(Goal of the exercise) An exact reproduction of every record is required.

(Given data)
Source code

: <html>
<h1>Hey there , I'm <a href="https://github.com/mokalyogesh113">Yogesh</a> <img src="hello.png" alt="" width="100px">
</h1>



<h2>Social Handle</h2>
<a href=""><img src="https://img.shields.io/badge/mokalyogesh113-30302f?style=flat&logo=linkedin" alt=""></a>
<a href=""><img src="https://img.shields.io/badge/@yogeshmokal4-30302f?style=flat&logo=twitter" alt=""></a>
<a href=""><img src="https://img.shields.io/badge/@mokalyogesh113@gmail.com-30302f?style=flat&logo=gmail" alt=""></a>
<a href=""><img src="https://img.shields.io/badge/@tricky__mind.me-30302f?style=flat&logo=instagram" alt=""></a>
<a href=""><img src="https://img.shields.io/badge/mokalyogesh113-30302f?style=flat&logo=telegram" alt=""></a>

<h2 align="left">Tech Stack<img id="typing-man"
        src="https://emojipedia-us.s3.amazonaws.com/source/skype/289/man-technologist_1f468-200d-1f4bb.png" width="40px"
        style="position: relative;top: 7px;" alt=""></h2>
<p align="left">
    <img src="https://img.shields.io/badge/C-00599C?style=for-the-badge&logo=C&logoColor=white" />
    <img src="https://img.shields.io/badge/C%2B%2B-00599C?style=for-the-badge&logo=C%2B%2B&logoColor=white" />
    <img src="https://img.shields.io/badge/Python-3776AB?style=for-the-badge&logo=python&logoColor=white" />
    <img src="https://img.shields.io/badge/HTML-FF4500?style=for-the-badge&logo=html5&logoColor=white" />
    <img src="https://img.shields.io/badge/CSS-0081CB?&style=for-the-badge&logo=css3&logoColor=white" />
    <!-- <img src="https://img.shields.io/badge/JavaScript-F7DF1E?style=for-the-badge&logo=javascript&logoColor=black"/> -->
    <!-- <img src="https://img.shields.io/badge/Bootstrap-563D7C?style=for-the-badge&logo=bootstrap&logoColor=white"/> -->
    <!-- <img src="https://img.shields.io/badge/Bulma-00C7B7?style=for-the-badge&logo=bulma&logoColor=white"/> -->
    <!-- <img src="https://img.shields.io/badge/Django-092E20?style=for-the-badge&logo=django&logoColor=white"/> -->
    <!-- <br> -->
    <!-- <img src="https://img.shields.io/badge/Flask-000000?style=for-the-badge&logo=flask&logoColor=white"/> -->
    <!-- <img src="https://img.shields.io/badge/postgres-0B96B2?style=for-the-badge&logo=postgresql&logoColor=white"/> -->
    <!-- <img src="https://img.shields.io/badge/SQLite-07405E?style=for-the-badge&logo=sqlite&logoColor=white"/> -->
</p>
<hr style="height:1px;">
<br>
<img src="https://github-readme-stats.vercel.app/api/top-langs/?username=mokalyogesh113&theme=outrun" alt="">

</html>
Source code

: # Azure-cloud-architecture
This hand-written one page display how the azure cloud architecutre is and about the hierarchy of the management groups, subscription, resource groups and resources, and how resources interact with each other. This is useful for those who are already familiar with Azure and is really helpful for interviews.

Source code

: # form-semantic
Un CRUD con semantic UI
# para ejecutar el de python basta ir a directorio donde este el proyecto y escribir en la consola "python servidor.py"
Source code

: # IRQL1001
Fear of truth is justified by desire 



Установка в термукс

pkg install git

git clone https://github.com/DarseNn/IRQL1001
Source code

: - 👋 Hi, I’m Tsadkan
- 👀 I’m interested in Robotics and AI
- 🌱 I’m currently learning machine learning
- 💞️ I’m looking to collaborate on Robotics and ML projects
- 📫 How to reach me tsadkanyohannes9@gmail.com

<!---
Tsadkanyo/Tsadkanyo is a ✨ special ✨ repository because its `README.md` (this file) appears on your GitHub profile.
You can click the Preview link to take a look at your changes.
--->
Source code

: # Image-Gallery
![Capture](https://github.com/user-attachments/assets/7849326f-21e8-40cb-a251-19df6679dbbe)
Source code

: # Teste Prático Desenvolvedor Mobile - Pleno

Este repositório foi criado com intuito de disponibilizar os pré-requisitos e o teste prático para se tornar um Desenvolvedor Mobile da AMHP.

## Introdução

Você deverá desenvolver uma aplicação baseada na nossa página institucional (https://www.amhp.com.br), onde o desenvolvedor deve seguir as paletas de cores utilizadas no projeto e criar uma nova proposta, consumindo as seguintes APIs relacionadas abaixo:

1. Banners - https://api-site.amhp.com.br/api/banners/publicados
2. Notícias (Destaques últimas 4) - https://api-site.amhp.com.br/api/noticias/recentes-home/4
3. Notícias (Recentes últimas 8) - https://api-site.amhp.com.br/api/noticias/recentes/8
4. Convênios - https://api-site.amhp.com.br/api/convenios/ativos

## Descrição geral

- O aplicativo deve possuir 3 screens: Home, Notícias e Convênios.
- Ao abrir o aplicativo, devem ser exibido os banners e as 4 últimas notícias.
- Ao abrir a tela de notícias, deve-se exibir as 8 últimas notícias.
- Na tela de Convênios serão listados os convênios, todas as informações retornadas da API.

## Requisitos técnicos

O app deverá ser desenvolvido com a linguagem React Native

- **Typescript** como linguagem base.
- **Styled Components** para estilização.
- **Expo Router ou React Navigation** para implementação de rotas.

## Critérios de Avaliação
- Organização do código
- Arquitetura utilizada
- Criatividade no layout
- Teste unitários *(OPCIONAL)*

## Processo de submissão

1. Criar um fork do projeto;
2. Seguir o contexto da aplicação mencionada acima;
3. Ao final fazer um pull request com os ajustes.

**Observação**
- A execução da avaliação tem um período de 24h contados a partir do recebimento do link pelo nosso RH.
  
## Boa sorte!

(Completed exercise)
Source code

: <html>
<h1>Hey there , I'm <a href="https://github.com/mokalyogesh113">Yogesh</a> <img src="hello.png" alt="" width="100px">
</h1>



<h2>Social Handle</h2>
<a href=""><img src="https://img.shields.io/badge/mokalyogesh113-30302f?style=flat&logo=linkedin" alt=""></a>
<a href=""><img src="https://img.shields.io/badge/@yogeshmokal4-30302f?style=flat&logo=twitter" alt=""></a>
<a href=""><img src="https://img.shields.io/badge/@mokalyogesh113@gmail.com-30302f?style=flat&logo=gmail" alt=""></a>
<a href=""><img src="https://img.shields.io/badge/@tricky__mind.me-30302f?style=flat&logo=instagram" alt=""></a>
<a href=""><img src="https://img.shields.io/badge/mokalyogesh113-30302f?style=flat&logo=telegram" alt=""></a>

<h2 align="left">Tech Stack<img id="typing-man"
        src="https://emojipedia-us.s3.amazonaws.com/source/skype/289/man-technologist_1f468-200d-1f4bb.png" width="40px"
        style="position: relative;top: 7px;" alt=""></h2>
<p align="left">
    <img src="https://img.shields.io/badge/C-00599C?style=for-the-badge&logo=C&logoColor=white" />
    <img src="https://img.shields.io/badge/C%2B%2B-00599C?style=for-the-badge&logo=C%2B%2B&logoColor=white" />
    <img src="https://img.shields.io/badge/Python-3776AB?style=for-the-badge&logo=python&logoColor=white" />
    <img src="https://img.shields.io/badge/HTML-FF4500?style=for-the-badge&logo=html5&logoColor=white" />
    <img src="https://img.shields.io/badge/CSS-0081CB?&style=for-the-badge&logo=css3&logoColor=white" />
    <!-- <img src="https://img.shields.io/badge/JavaScript-F7DF1E?style=for-the-badge&logo=javascript&logoColor=black"/> -->
    <!-- <img src="https://img.shields.io/badge/Bootstrap-563D7C?style=for-the-badge&logo=bootstrap&logoColor=white"/> -->
    <!-- <img src="https://img.shields.io/badge/Bulma-00C7B7?style=for-the-badge&logo=bulma&logoColor=white"/> -->
    <!-- <img src="https://img.shields.io/badge/Django-092E20?style=for-the-badge&logo=django&logoColor=white"/> -->
    <!-- <br> -->
    <!-- <img src="https://img.shields.io/badge/Flask-000000?style=for-the-badge&logo=flask&logoColor=white"/> -->
    <!-- <img src="https://img.shields.io/badge/postgres-0B96B2?style=for-the-badge&logo=postgresql&logoColor=white"/> -->
    <!-- <img src="https://img.shields.io/badge/SQLite-07405E?style=for-the-badge&logo=sqlite&logoColor=white"/> -->
</p>
<hr style="height:1px;">
<br>
<img src="https://github-readme-stats.vercel.app/api/top-langs/?username=mokalyogesh113&theme=outrun" alt="">

</html>
Source code

: # Azure-cloud-architecture
This hand-written one page display how the azure cloud architecutre is and about the hierarchy of the management groups, subscription, resource groups and resources, and how resources interact with each other. This is useful for those who are already familiar with Azure and is really helpful for interviews.

Source code

: # form-semantic
Un CRUD con semantic UI
# para ejecutar el de python basta ir a directorio donde este el proyecto y escribir en la consola "python servidor.py"
Source code

: # IRQL1001
Fear of truth is justified by desire 



Установка в термукс

pkg install git

git clone https://github.com/DarseNn/IRQL1001
Source code

: - 👋 Hi, I’m Tsadkan
- 👀 I’m interested in Robotics and AI
- 🌱 I’m currently learning machine learning
- 💞️ I’m looking to collaborate on Robotics and ML projects
- 📫 How to reach me tsadkanyohannes9@gmail.com

<!---
Tsadkanyo/Tsadkanyo is a ✨ special ✨ repository because its `README.md` (this file) appears on your GitHub profile.
You can click the Preview link to take a look at your changes.
--->
Source code

: # Image-Gallery
![Capture](https://github.com/user-attachments/assets/7849326f-21e8-40cb-a251-19df6679dbbe)
Source code

: # Teste Prático Desenvolvedor Mobile - Pleno

Este repositório foi criado com intuito de disponibilizar os pré-requisitos e o teste prático para se tornar um Desenvolvedor Mobile da AMHP.

## Introdução

Você deverá desenvolver uma aplicação baseada na nossa página institucional (https://www.amhp.com.br), onde o desenvolvedor deve seguir as paletas de cores utilizadas no projeto e criar uma nova proposta, consumindo as seguintes APIs relacionadas abaixo:

1. Banners - https://api-site.amhp.com.br/api/banners/publicados
2. Notícias (Destaques últimas 4) - https://api-site.amhp.com.br/api/noticias/recentes-home/4
3. Notícias (Recentes últimas 8) - https://api-site.amhp.com.br/api/noticias/recentes/8
4. Convênios - https://api-site.amhp.com.br/api/convenios/ativos

## Descrição geral

- O aplicativo deve possuir 3 screens: Home, Notícias e Convênios.
- Ao abrir o aplicativo, devem ser exibido os banners e as 4 últimas notícias.
- Ao abrir a tela de notícias, deve-se exibir as 8 últimas notícias.
- Na tela de Convênios serão listados os convênios, todas as informações retornadas da API.

## Requisitos técnicos

O app deverá ser desenvolvido com a linguagem React Native

- **Typescript** como linguagem base.
- **Styled Components** para estilização.
- **Expo Router ou React Navigation** para implementação de rotas.

## Critérios de Avaliação
- Organização do código
- Arquitetura utilizada
- Criatividade no layout
- Teste unitários *(OPCIONAL)*

## Processo de submissão

1. Criar um fork do projeto;
2. Seguir o contexto da aplicação mencionada acima;
3. Ao final fazer um pull request com os ajustes.

**Observação**
- A execução da avaliação tem um período de 24h contados a partir do recebimento do link pelo nosso RH.
  
## Boa sorte!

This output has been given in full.